Unfortunately I just see a lot of bad faith arguments around this sort of stuff, so I don't see a solution being reached anytime soon.
Sure railways are subsidised, as are roads, schools, healthcare, policing, fire brigade - we accept subsidies for these things because they provide a public good. Lack of access to high quality transportation is very obviously a major barrier to economic success for many parts of the country. The railways provide the lowest carbon emissions of any form of non-active travel, considering transport makes up the largest share of the UK's carbon emissions, they will prove crucial for our fight against climate change.
On the other hand, there is a lot of stagnant thinking in the industry. Firstly we have modern working practices such as DOO, which already provides tens of thousands of safe services across the country every day. The current government doesn't help itself - what if we planned to run more service with the existing staff?
Secondly there is an obsession with suburban residents commuting to city centre offices. The actual percentage of journeys that fit into this category is rather small, but these people have the biggest weight politically. Very observably, the most successful public transport services throughout the pandemic cater mostly to other people outside this category - think regional railway services and urban tram systems. NET is already noticeably at or over capacity, with Metrolink being fairly similar. Railway services taking working families on weekend trips to popular destinations have been rammed over the summer holidays!
This ultimately cuts to the core of the issue - politicians and railway bosses have focused on the typically middle/upper class, typically white, typically male, business travellers who they are able to drain for every penny in a grasp to claw subsidies back. When the pandemic hit, these were some of the first people to leave the railways and, facing fares now higher than ever before, many are making the decision not to come back.

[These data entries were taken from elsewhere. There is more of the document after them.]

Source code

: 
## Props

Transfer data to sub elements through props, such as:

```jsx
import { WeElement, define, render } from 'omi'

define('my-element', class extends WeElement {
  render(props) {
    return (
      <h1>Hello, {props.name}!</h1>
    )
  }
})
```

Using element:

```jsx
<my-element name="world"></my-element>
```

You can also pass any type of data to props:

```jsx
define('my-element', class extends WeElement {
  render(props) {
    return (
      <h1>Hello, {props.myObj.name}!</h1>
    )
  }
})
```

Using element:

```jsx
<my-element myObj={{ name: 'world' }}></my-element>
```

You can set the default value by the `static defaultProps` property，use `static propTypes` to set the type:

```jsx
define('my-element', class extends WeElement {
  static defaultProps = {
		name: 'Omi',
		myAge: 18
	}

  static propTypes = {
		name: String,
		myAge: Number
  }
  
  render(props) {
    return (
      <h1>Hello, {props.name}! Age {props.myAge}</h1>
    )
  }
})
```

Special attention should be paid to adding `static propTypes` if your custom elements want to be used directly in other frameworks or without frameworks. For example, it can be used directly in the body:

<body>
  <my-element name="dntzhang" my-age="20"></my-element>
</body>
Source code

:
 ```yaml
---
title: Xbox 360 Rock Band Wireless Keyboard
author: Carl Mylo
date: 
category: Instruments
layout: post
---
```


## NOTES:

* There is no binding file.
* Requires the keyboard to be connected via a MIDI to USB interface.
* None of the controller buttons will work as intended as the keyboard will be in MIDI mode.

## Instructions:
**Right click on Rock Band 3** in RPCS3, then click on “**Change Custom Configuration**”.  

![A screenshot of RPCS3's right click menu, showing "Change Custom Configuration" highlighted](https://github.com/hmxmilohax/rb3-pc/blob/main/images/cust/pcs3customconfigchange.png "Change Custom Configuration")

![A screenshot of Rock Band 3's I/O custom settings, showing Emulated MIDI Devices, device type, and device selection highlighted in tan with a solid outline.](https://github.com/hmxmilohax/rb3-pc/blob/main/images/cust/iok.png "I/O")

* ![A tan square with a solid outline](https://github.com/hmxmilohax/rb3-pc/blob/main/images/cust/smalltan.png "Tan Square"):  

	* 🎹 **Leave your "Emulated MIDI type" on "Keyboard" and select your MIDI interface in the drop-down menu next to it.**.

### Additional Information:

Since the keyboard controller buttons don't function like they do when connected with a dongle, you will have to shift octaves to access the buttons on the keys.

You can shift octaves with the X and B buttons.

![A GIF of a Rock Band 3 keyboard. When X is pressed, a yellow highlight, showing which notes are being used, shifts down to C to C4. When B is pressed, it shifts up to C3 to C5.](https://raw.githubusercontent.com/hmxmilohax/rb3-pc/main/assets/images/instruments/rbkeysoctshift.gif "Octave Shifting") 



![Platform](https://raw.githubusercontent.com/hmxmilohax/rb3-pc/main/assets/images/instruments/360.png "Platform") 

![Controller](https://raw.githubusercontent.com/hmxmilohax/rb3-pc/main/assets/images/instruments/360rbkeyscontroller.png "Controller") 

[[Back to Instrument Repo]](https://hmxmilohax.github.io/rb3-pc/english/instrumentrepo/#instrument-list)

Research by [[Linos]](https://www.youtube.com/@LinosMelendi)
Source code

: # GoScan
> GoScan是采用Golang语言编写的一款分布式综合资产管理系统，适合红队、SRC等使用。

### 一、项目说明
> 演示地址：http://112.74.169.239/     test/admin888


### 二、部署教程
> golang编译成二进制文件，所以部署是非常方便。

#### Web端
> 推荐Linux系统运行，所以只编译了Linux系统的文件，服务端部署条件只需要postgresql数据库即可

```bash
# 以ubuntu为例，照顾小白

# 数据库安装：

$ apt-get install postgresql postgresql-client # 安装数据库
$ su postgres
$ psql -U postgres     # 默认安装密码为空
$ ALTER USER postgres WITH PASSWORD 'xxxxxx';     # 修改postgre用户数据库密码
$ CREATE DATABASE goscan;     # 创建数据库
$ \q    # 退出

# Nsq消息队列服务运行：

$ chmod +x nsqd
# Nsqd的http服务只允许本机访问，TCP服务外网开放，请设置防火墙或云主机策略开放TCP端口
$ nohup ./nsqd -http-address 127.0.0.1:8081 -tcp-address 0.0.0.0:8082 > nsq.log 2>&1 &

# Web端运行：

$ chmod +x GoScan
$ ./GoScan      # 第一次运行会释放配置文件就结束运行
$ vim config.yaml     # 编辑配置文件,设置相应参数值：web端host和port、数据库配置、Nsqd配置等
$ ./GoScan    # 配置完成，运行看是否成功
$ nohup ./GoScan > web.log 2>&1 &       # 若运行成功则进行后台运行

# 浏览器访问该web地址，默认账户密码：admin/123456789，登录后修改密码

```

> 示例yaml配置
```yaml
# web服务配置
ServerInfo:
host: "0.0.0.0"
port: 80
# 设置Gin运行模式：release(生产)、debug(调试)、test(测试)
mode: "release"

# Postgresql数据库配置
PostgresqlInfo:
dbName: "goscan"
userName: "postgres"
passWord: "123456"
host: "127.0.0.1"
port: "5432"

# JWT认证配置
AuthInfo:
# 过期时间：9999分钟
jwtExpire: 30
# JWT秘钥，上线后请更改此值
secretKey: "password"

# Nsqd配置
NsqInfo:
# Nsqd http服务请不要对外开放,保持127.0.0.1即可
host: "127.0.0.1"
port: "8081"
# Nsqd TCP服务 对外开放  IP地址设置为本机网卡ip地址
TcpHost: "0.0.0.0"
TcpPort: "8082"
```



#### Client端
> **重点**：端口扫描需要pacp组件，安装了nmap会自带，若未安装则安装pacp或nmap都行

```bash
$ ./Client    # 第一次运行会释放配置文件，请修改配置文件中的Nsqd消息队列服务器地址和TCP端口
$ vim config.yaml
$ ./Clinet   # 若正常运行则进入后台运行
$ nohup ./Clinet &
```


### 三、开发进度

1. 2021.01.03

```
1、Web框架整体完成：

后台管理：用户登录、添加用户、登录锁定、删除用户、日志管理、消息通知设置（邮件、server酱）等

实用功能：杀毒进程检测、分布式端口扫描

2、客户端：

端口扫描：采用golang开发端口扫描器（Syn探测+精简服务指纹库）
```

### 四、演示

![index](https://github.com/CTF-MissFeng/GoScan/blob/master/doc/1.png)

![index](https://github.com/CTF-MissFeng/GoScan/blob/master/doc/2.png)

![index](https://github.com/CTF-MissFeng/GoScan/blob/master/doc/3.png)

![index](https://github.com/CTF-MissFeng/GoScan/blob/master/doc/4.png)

The most resilient services have been some of the most forgotten and some of the most under-invested in. Unfortunately, I worry the cuts will hurt these more than anything else. The home counties will likely see the least hit (although I'm sure the areas too poor to have political influence will still feel the pinch)
We could take the opportunity to build a railway that truly serves the UK - let's build more services like the London Overground, Manchester Metrolink and offer railway staff gainful employment delivering these new projects while the railways and wilder economy recover from the pandemic. But the useless oafs in government have no imagination and are driven by dogmatic ideology that despite continually getting proven wrong, they continue to blindly follow anyway...
Edit:
Also during this shortage of truck drivers, the extra rail capacity could prove super handy for getting our supply chains moving again. Grab some leftover locos (trust me, there are a ton of class 66's) and start moving some freight!